Work to be completed: Restrict the output to the lines below starting at the one that contains "aplicada em Bootcamp." and ending at the one that contains "Para isso, crie", and restate them word for word, both ends included.

Recorded data:
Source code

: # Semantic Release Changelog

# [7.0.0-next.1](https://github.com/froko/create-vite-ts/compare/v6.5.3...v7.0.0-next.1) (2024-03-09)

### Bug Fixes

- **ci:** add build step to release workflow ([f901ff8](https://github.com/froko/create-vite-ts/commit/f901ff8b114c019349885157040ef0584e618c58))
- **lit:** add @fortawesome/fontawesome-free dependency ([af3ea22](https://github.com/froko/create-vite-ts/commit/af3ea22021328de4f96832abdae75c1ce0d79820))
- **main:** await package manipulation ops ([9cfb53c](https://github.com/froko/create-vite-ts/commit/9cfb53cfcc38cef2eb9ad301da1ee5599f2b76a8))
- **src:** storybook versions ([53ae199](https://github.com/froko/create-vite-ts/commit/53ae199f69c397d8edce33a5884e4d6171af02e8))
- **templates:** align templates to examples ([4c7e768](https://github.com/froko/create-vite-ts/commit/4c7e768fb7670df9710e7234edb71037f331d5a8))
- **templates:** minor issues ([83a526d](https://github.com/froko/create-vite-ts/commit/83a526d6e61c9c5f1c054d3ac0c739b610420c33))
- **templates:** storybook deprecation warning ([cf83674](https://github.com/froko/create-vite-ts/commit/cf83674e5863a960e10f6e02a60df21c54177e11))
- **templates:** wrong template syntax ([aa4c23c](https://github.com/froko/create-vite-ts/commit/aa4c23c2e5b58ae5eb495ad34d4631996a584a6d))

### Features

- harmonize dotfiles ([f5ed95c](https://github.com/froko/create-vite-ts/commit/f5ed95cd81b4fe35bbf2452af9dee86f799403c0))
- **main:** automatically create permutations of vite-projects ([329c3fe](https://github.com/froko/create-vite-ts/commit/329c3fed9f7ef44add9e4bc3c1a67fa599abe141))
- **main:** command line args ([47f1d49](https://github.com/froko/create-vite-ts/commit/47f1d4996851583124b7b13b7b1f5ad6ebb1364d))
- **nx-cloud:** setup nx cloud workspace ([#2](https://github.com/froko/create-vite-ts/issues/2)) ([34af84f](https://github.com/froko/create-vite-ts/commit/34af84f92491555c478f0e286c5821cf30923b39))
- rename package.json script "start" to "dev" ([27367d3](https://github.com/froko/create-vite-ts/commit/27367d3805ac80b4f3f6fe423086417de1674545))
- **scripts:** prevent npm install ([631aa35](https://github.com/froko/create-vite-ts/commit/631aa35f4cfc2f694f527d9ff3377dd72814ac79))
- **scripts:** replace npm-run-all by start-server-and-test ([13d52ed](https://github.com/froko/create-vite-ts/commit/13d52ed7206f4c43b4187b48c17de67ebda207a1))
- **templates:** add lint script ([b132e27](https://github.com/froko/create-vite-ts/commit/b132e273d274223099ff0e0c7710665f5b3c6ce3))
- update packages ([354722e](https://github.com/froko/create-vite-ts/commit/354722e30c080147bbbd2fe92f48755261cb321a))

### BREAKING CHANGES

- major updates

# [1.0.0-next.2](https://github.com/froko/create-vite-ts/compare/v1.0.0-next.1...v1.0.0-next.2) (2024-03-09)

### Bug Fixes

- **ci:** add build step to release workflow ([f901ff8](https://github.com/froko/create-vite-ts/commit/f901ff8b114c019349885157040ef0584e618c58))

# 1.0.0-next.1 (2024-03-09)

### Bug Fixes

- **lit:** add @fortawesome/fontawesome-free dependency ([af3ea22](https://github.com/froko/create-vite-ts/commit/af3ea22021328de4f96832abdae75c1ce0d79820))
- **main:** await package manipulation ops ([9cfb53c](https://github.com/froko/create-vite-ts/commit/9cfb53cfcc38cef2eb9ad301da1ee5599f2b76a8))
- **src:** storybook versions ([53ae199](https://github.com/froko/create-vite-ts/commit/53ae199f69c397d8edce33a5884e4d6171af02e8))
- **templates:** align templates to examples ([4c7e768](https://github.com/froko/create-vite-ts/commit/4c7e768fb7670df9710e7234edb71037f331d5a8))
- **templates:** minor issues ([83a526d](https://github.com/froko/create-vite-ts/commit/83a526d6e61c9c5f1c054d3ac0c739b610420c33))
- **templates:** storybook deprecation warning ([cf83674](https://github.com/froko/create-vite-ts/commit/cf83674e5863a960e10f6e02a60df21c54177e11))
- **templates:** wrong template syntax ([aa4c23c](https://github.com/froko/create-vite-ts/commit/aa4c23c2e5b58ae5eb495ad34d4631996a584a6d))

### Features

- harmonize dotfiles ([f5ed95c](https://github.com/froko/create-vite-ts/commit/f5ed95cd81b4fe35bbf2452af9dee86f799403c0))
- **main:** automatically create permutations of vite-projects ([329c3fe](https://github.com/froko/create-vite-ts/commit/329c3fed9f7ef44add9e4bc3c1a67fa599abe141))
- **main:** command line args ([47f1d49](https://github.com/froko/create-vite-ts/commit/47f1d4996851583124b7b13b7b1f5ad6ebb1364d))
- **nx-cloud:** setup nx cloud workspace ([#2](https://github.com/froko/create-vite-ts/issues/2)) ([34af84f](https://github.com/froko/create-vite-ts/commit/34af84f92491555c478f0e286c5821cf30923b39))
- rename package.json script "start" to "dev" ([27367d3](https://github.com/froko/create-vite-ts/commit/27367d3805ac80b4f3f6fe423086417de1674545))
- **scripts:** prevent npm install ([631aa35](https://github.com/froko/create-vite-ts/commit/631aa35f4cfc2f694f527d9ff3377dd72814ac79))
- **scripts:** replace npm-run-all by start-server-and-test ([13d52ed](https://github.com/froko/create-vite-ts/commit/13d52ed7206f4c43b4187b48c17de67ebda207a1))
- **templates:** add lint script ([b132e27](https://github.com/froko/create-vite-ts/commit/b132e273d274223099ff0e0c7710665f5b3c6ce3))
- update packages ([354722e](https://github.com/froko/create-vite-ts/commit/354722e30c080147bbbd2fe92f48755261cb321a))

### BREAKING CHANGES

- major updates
* * *
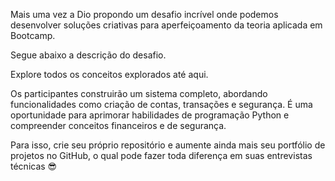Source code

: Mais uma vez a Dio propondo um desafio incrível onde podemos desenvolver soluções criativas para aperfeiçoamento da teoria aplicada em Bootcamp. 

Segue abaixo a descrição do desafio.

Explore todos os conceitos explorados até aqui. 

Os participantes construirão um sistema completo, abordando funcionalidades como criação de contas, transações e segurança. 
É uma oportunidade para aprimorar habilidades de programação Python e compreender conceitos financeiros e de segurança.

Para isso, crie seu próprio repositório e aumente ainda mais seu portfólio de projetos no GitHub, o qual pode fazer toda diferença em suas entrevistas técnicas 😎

Task result:
: Mais uma vez a Dio propondo um desafio incrível onde podemos desenvolver soluções criativas para aperfeiçoamento da teoria aplicada em Bootcamp. 

Segue abaixo a descrição do desafio.

Explore todos os conceitos explorados até aqui. 

Os participantes construirão um sistema completo, abordando funcionalidades como criação de contas, transações e segurança. 
É uma oportunidade para aprimorar habilidades de programação Python e compreender conceitos financeiros e de segurança.

Para isso, crie seu próprio repositório e aumente ainda mais seu portfólio de projetos no GitHub, o qual pode fazer toda diferença em suas entrevistas técnicas 😎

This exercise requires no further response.